**Assigned task:** Take from the listing each line that has the string "relations".

**Records to process:**
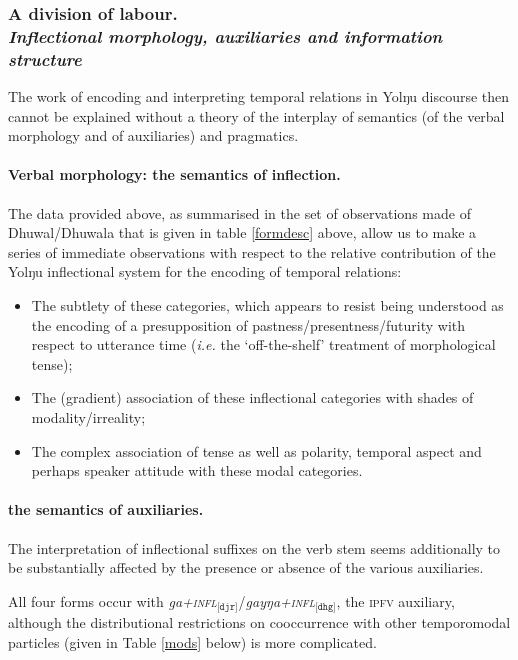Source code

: \documentclass[12pt]{article}
\begin{document}
\subsubsection{A division of labour.\\\textit{Inflectional morphology, auxiliaries and information structure}}

The work of encoding and interpreting temporal relations in Yolŋu discourse then cannot be explained without a theory of the interplay of semantics (of the verbal morphology and of auxiliaries) and pragmatics.

\paragraph{Verbal morphology: the semantics of inflection.} The data provided above, as summarised in the set of observations made of Dhuwal/Dhuwala that is given in table \ref{formdesc} above, allow us to make a series of immediate observations with respect to the relative contribution of the Yolŋu inflectional system for the encoding of temporal relations:
\begin{itemize}
	\item The subtlety of these categories, which appears to resist being understood as the encoding of a presupposition of pastness/presentness/futurity with respect to utterance time (\textit{i.e.} the `off-the-shelf' treatment of morphological tense);
	\item The (gradient) association of these inflectional categories with shades of modality/irreality;
	\item The complex association of tense as well as polarity, temporal aspect and perhaps speaker attitude with these modal categories.
\end{itemize}
\paragraph{the semantics of auxiliaries.} 
The interpretation of inflectional suffixes on the verb stem seems additionally to be substantially affected by the presence or absence of the various auxiliaries.

All four forms occur with \textit{ga+\textsc{infl}}$_{\texttt{[djr]}}$/\textit{gayŋa+\textsc{infl}}$_{\texttt{[dhg]}}$, the \textsc{ipfv} auxiliary, although the distributional restrictions on cooccurrence with other temporomodal particles (given in Table \ref{mods} below) is more complicated.
\end{document}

**Problem solution:**
The work of encoding and interpreting temporal relations in Yolŋu discourse then cannot be explained without a theory of the interplay of semantics (of the verbal morphology and of auxiliaries) and pragmatics.
\paragraph{Verbal morphology: the semantics of inflection.} The data provided above, as summarised in the set of observations made of Dhuwal/Dhuwala that is given in table \ref{formdesc} above, allow us to make a series of immediate observations with respect to the relative contribution of the Yolŋu inflectional system for the encoding of temporal relations:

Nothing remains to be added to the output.